BEGIN Given records

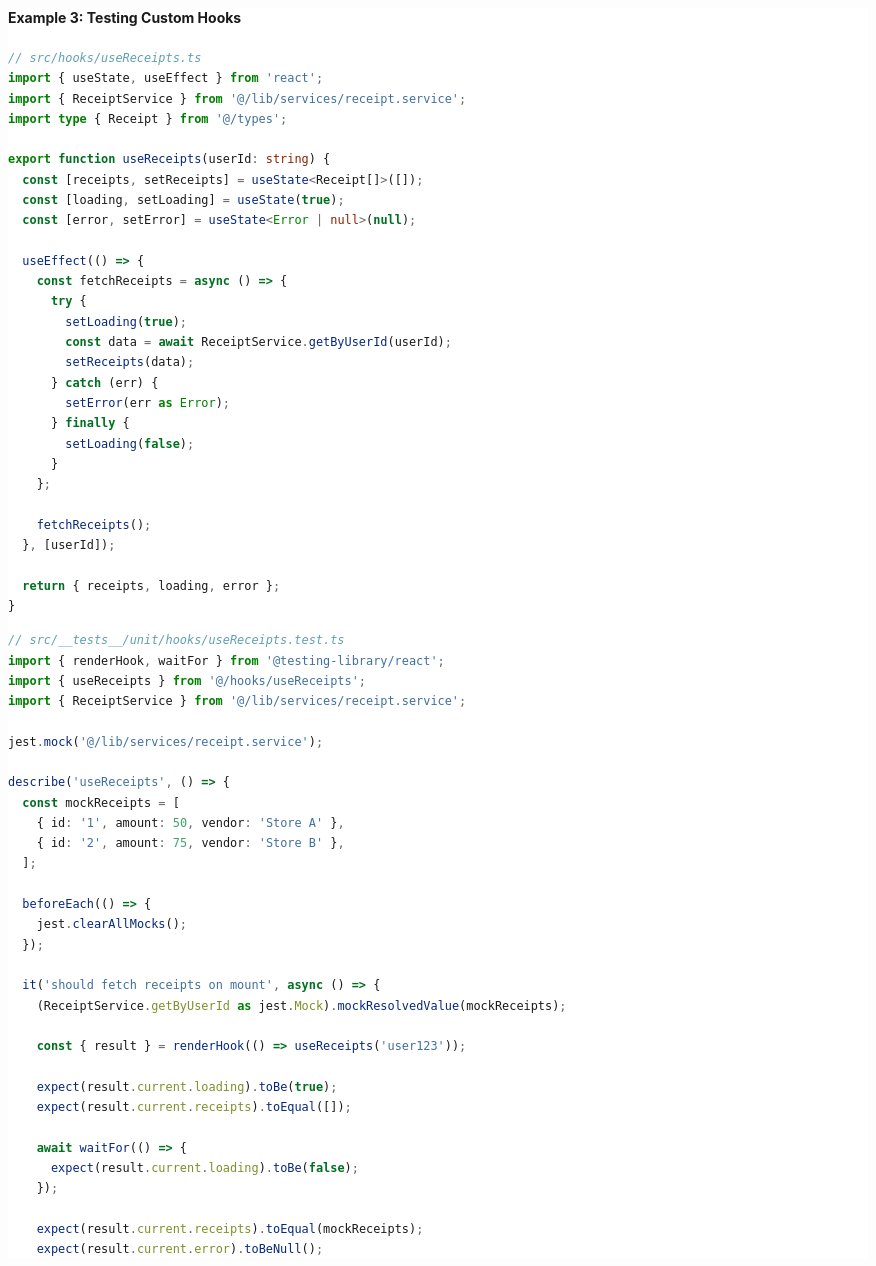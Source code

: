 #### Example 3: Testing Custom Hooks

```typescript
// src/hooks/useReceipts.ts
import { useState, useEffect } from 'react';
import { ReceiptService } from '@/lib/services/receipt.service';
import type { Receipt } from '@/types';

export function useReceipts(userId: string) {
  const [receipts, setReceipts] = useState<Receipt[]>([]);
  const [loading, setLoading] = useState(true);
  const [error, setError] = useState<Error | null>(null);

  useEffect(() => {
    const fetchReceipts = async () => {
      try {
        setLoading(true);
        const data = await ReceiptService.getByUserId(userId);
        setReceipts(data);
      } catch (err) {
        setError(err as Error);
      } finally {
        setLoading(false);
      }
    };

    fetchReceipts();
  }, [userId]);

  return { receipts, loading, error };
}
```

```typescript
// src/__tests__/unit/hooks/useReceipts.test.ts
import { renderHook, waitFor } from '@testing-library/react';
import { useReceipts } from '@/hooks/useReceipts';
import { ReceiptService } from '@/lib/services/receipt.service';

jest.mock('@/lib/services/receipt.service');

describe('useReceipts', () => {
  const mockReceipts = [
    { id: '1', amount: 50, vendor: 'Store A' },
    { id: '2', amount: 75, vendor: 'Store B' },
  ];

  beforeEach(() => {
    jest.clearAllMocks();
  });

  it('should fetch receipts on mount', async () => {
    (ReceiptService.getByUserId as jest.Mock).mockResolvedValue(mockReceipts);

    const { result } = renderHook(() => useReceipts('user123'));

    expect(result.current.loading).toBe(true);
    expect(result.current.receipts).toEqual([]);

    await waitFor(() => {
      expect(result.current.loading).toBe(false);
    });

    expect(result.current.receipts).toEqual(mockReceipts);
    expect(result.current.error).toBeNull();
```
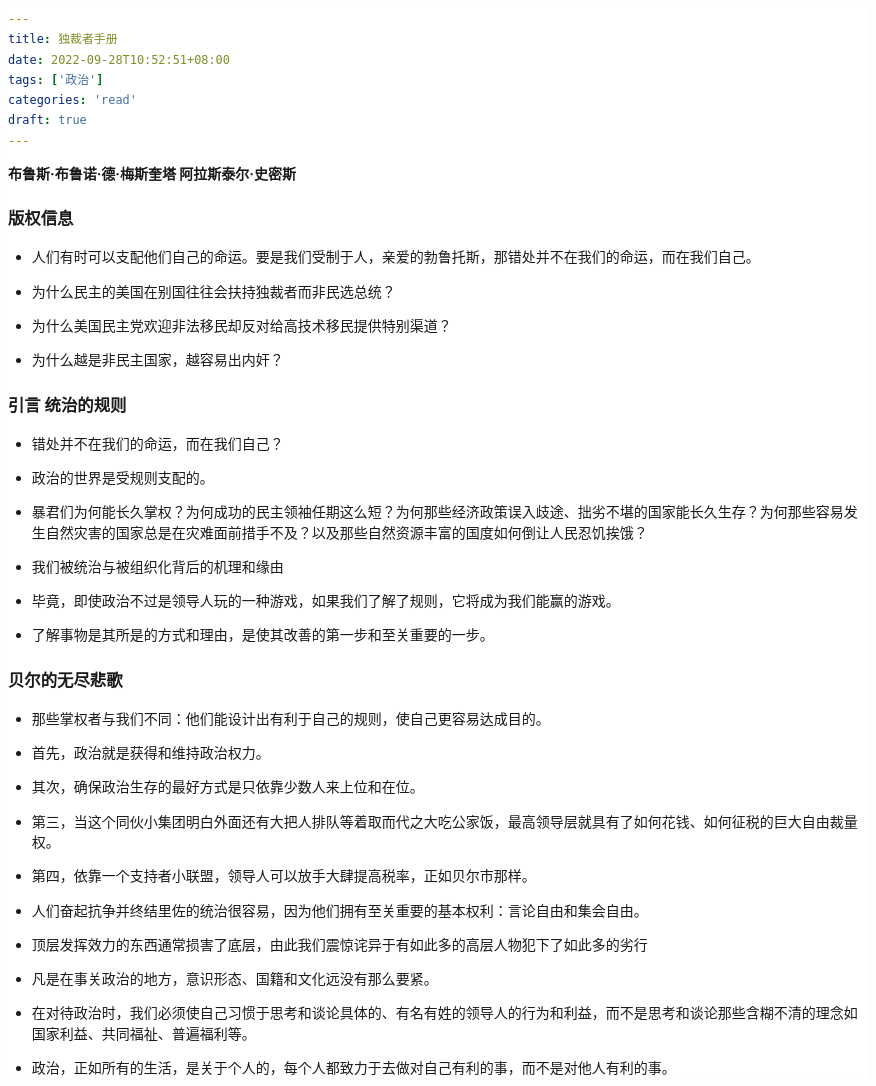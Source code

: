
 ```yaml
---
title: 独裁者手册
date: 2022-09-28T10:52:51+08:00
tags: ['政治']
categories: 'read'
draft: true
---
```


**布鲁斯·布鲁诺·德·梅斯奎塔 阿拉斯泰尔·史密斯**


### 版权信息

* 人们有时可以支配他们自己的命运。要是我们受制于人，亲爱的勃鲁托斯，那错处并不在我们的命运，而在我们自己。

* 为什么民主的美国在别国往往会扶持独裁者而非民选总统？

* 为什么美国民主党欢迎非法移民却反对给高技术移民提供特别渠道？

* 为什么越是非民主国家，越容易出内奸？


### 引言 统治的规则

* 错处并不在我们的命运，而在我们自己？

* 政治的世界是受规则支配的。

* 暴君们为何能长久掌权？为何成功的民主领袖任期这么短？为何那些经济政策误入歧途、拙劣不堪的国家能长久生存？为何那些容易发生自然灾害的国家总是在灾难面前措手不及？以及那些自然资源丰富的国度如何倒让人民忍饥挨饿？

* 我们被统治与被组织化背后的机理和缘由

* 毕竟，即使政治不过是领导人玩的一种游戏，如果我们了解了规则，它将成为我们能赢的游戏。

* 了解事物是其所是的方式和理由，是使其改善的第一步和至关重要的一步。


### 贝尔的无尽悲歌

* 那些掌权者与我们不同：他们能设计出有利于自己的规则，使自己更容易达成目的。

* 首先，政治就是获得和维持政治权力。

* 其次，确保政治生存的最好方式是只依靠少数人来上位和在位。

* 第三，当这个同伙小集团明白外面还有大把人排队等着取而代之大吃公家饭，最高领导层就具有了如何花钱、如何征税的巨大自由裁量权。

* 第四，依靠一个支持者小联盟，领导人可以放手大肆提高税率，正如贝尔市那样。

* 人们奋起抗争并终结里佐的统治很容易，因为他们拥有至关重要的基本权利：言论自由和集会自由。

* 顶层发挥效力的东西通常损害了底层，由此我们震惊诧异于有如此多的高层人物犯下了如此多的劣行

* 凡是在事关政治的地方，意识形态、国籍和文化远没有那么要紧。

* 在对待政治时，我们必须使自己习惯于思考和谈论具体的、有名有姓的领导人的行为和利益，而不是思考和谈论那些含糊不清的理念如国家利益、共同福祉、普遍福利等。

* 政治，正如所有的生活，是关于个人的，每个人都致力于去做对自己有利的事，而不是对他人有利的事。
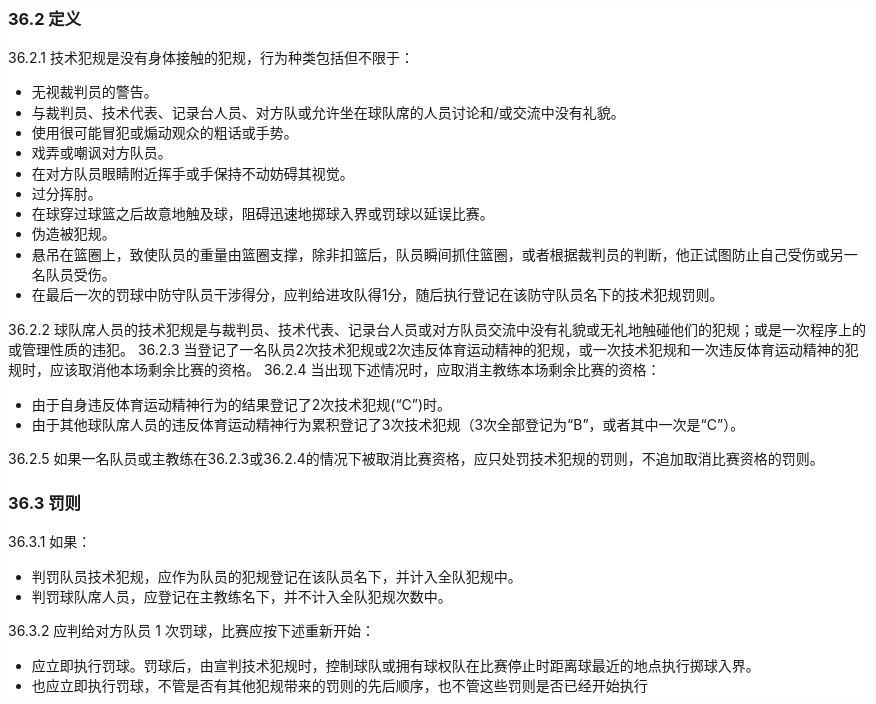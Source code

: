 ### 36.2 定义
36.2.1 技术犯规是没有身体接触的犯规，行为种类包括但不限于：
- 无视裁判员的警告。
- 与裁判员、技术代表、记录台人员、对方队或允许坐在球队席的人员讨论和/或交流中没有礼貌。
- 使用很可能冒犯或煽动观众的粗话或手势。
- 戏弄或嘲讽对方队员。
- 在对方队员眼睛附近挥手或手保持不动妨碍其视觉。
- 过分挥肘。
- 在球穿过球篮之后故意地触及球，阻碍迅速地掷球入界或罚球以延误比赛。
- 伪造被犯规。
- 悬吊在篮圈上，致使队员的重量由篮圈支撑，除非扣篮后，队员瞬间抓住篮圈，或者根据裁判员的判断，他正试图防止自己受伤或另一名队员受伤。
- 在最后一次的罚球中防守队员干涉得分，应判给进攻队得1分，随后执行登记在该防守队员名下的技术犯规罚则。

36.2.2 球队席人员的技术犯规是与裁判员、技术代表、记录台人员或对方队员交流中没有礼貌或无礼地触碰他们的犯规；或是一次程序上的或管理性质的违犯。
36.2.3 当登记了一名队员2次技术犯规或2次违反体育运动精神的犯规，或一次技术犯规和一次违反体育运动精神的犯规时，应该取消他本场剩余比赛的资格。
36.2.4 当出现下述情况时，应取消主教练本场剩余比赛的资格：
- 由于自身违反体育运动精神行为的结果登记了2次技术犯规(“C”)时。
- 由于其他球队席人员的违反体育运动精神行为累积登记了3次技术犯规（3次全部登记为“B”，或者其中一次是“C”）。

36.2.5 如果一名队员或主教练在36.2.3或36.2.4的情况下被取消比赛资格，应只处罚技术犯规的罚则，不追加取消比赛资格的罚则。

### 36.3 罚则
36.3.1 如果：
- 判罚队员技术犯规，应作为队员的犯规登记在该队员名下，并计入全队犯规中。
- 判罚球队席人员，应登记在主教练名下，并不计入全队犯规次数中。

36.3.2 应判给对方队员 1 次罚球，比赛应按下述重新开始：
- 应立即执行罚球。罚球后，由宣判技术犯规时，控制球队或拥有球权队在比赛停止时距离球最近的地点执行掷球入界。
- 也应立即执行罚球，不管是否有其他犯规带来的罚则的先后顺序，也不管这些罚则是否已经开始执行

END Given records

**Problem description**
Among the lines above, find the one with "- 戏弄或嘲讽对方队员。" and the one with "36.2.2 球队席人员的技". Quote both and everything between them, exactly.

**Solved exercise**
- 戏弄或嘲讽对方队员。
- 在对方队员眼睛附近挥手或手保持不动妨碍其视觉。
- 过分挥肘。
- 在球穿过球篮之后故意地触及球，阻碍迅速地掷球入界或罚球以延误比赛。
- 伪造被犯规。
- 悬吊在篮圈上，致使队员的重量由篮圈支撑，除非扣篮后，队员瞬间抓住篮圈，或者根据裁判员的判断，他正试图防止自己受伤或另一名队员受伤。
- 在最后一次的罚球中防守队员干涉得分，应判给进攻队得1分，随后执行登记在该防守队员名下的技术犯规罚则。

36.2.2 球队席人员的技术犯规是与裁判员、技术代表、记录台人员或对方队员交流中没有礼貌或无礼地触碰他们的犯规；或是一次程序上的或管理性质的违犯。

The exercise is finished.